A Letter From A Tokenised Black Woman Engineer
A letter from me, 'The Tokenised', to you. 'The Tokeniser'.
How are you?
I hope you are doing well.
There is something I have had on my heart for a long time that I need to share with you. If my words cause offense, you will have to take the time to do some self-reflection to ask yourself why it does & do some independent research. I wanted to write this letter to you because your actions towards me, though what may seem innocent, have played a huge part in my experience in tech so far.. in many negative ways.
What I have experienced is nothing short of common for those that are underrepresented in the tech community. As I am a black woman, I will speak on my black experience. Since entering the tech space in March 2019, I've been called "inspirational" and "admirable"; I've been told that I have "an incredible story". Don't get me wrong, I'm grateful when genuine people say this to me but I hate when people tell me this, they know nothing about me and ask me to do things for them without any payment.

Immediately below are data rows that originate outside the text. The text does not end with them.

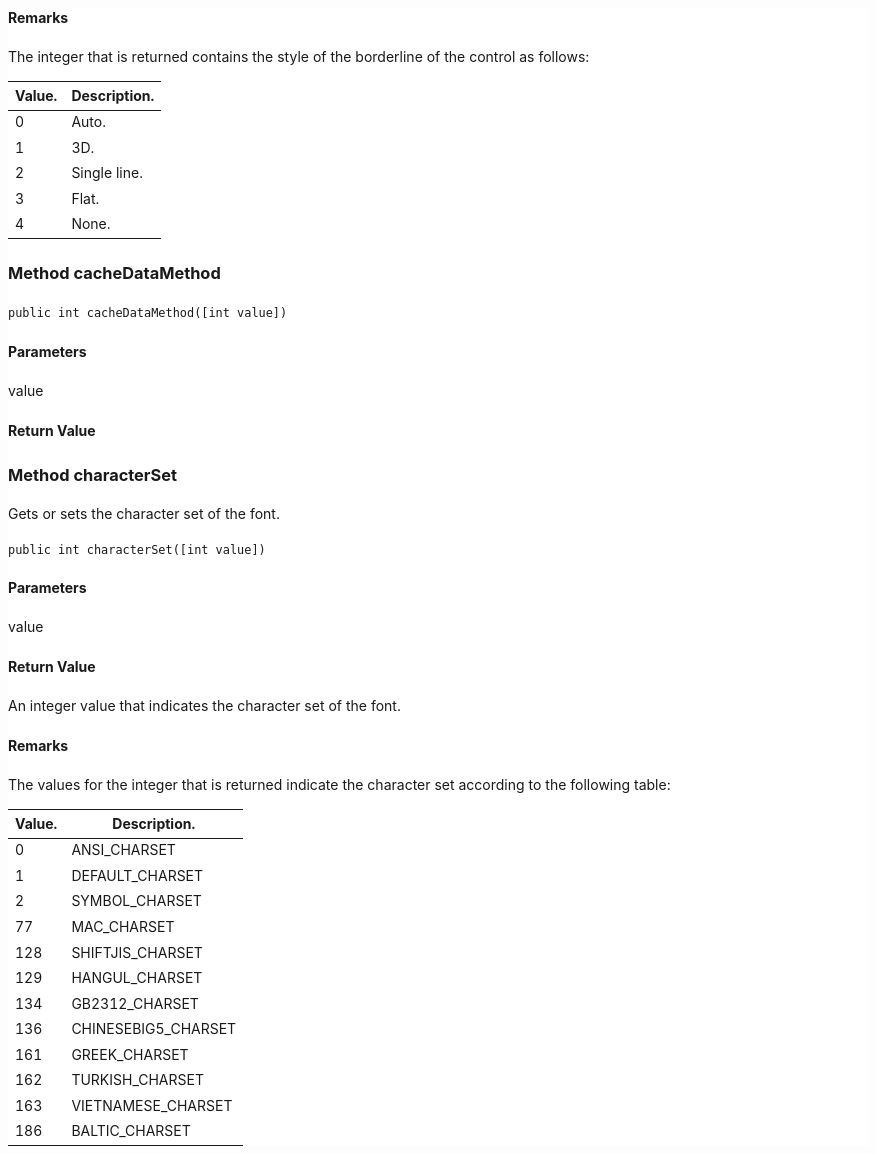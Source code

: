 #### Remarks

The integer that is returned contains the style of the borderline of the control as follows:

| Value. | Description. |
|--------|--------------|
| 0      | Auto.        |
| 1      | 3D.          |
| 2      | Single line. |
| 3      | Flat.        |
| 4      | None.        |

### Method cacheDataMethod

    public int cacheDataMethod([int value])

#### Parameters

value  

#### Return Value

### Method characterSet

Gets or sets the character set of the font.

    public int characterSet([int value])

#### Parameters

value  

#### Return Value

An integer value that indicates the character set of the font.

#### Remarks

The values for the integer that is returned indicate the character set according to the following table:

| Value. | Description.         |
|--------|----------------------|
| 0      | ANSI\_CHARSET        |
| 1      | DEFAULT\_CHARSET     |
| 2      | SYMBOL\_CHARSET      |
| 77     | MAC\_CHARSET         |
| 128    | SHIFTJIS\_CHARSET    |
| 129    | HANGUL\_CHARSET      |
| 134    | GB2312\_CHARSET      |
| 136    | CHINESEBIG5\_CHARSET |
| 161    | GREEK\_CHARSET       |
| 162    | TURKISH\_CHARSET     |
| 163    | VIETNAMESE\_CHARSET  |
| 186    | BALTIC\_CHARSET      |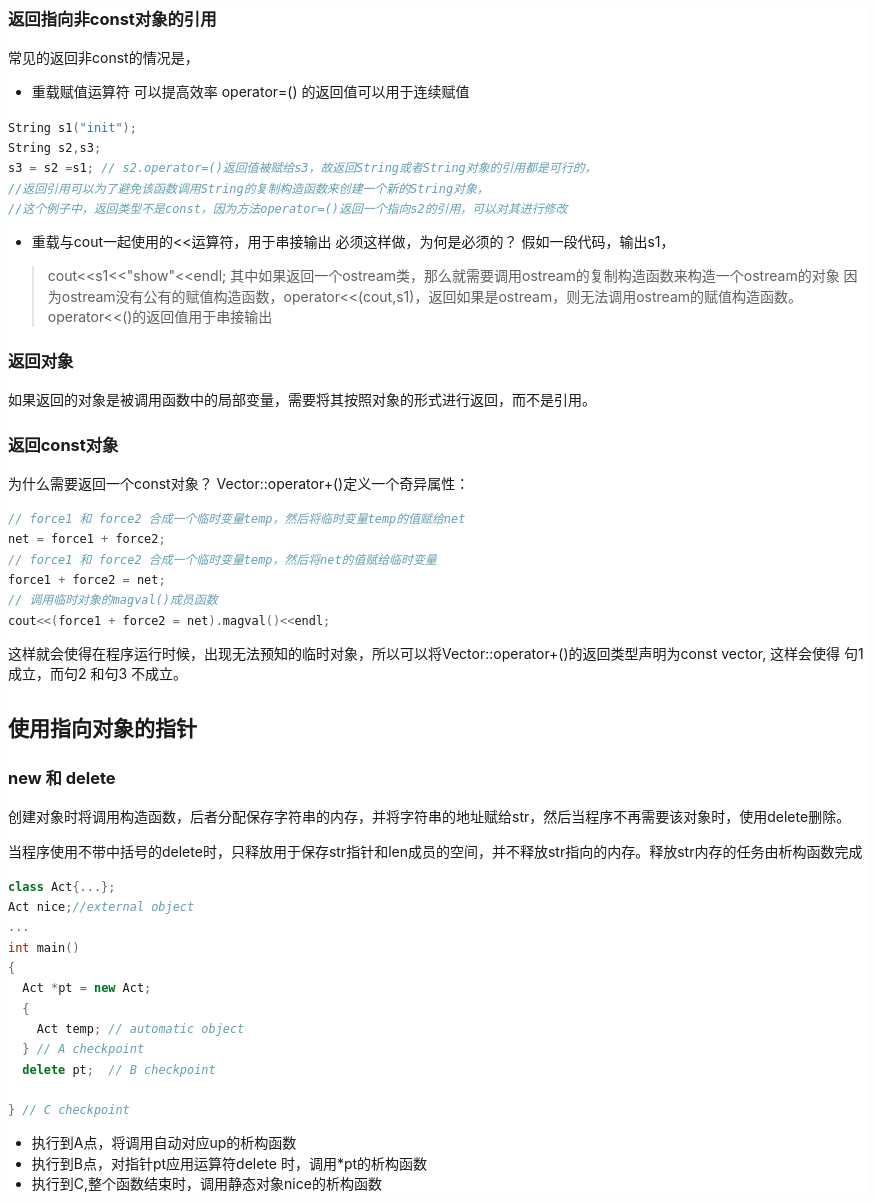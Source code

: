 ### 返回指向非const对象的引用

常见的返回非const的情况是，

+ 重载赋值运算符
可以提高效率
operator=() 的返回值可以用于连续赋值
```cpp
String s1("init");
String s2,s3;
s3 = s2 =s1; // s2.operator=()返回值被赋给s3，故返回String或者String对象的引用都是可行的，
//返回引用可以为了避免该函数调用String的复制构造函数来创建一个新的String对象，
//这个例子中，返回类型不是const，因为方法operator=()返回一个指向s2的引用，可以对其进行修改
```

+ 重载与cout一起使用的<<运算符，用于串接输出
必须这样做，为何是必须的？
假如一段代码，输出s1，
> cout<<s1<<"show"<<endl;
其中如果返回一个ostream类，那么就需要调用ostream的复制构造函数来构造一个ostream的对象
因为ostream没有公有的赋值构造函数，operator<<(cout,s1)，返回如果是ostream，则无法调用ostream的赋值构造函数。
operator<<()的返回值用于串接输出

### 返回对象
如果返回的对象是被调用函数中的局部变量，需要将其按照对象的形式进行返回，而不是引用。

### 返回const对象
为什么需要返回一个const对象？
Vector::operator+()定义一个奇异属性：
```cpp
// force1 和 force2 合成一个临时变量temp，然后将临时变量temp的值赋给net
net = force1 + force2;
// force1 和 force2 合成一个临时变量temp，然后将net的值赋给临时变量
force1 + force2 = net;
// 调用临时对象的magval()成员函数
cout<<(force1 + force2 = net).magval()<<endl;
```

这样就会使得在程序运行时候，出现无法预知的临时对象，所以可以将Vector::operator+()的返回类型声明为const vector, 这样会使得 句1 成立，而句2 和句3 不成立。

## 使用指向对象的指针

### new 和 delete

创建对象时将调用构造函数，后者分配保存字符串的内存，并将字符串的地址赋给str，然后当程序不再需要该对象时，使用delete删除。

当程序使用不带中括号的delete时，只释放用于保存str指针和len成员的空间，并不释放str指向的内存。释放str内存的任务由析构函数完成

```cpp
class Act{...};
Act nice;//external object
...
int main()
{
  Act *pt = new Act;
  {
    Act temp; // automatic object
  } // A checkpoint
  delete pt;  // B checkpoint

} // C checkpoint
```
+ 执行到A点，将调用自动对应up的析构函数
+ 执行到B点，对指针pt应用运算符delete 时，调用*pt的析构函数
+ 执行到C,整个函数结束时，调用静态对象nice的析构函数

They'll ask me to speak about inclusion and not have a speaker budget, they'll ask me to speak about the Black Lives Matter movement and offer to pay me in exposure, they'll ask to feature me in a newsletter and send me an email with questions to answer & not be willing to pay me for what is essentially content creation. Why did I continue to allow this to happen? Honestly, I felt like I couldn't say "No". I was made to feel that I should be grateful that I had been asked. It's exposure, right? But no! They found my platform, my blog, my award nominations and wins so what exposure can do I need? If anything, my voice is what brings them value. I gain nothing. Actually, I gain mental exhaustion, investing hours after work preparing to contribute to someone else's platform just to be paraded, stress too, actually. They gain the image of an inclusive and diverse environment because of me. I am their token. This has been a pattern amongst many organizations that use black people to perform for them like a puppet on a show and it needs to stop.
Whether be Black History Month, International Women's Day, or Juneteenth, if you are going to contact an underrepresented person within your organization (who is normally your most recent non-white recruit and, highly likely, the most junior), I kindly ask that whoever you reach out to, you offer them a payment or a bonus for this work. Let them know they can say "No" to do this and make them feel safe in saying so. If you are not financially investing in the outside of their contractual obligations, you are contributing to the lack of inclusion within your organization because you are using someone to represent the unhealthy space you are a part of. You are also contributing to the gender pay gap because, like a lot of organizations, underrepresented people in tech are in junior roles and their salaries are never increased fairly or as frequently as their male counterparts. On top of this, is the black pay gap. I'll leave you to look into that because that, in itself, is an exhaust. frustrating topic.
Whether people are attending your event for free or paying to attend, make a speaker budget available and stop parading us to make your very-white companies look inclusive. After all, if you do manage to attract someone black to work for your organization and they walk in on their first day and they literally represent "diversity" in your organization, you'll only lose them in less than a year so it would defeat the purpose. Changes require money. Put your money where your mouth and make the right investments to make the changes right and real. Tokenising just highlights that the working environment in your company is the opposite of diverse & anything but inclusive. I'm an underpaid, multi-award-winning Engineer, blogger, speaker, and YouTuber. I have spoken at global companies. I have interviewed for many podcasts and featured in major newspaper publications. Stop using me to hide your problems and pay me to help make a difference. Stop contributing to the gender and black pay gaps, stop being so performative, and be genuine.
To conclude, every black person in your organizations and to those that are outside of your organizations that have a platform in the DEI [Diversity, Equity, and Inclusion] space, have a speaker budget before you approach us. Pay us what we ask for, don't approach us to give you our time, time that we use to work in our full-time jobs, by the way, to work for you for free. Pay us what we know we're worth or don't approach us at all.
Thank you for reading.
I hope you learned something from yet another exhausting experience as a black, neurodivergent woman in tech.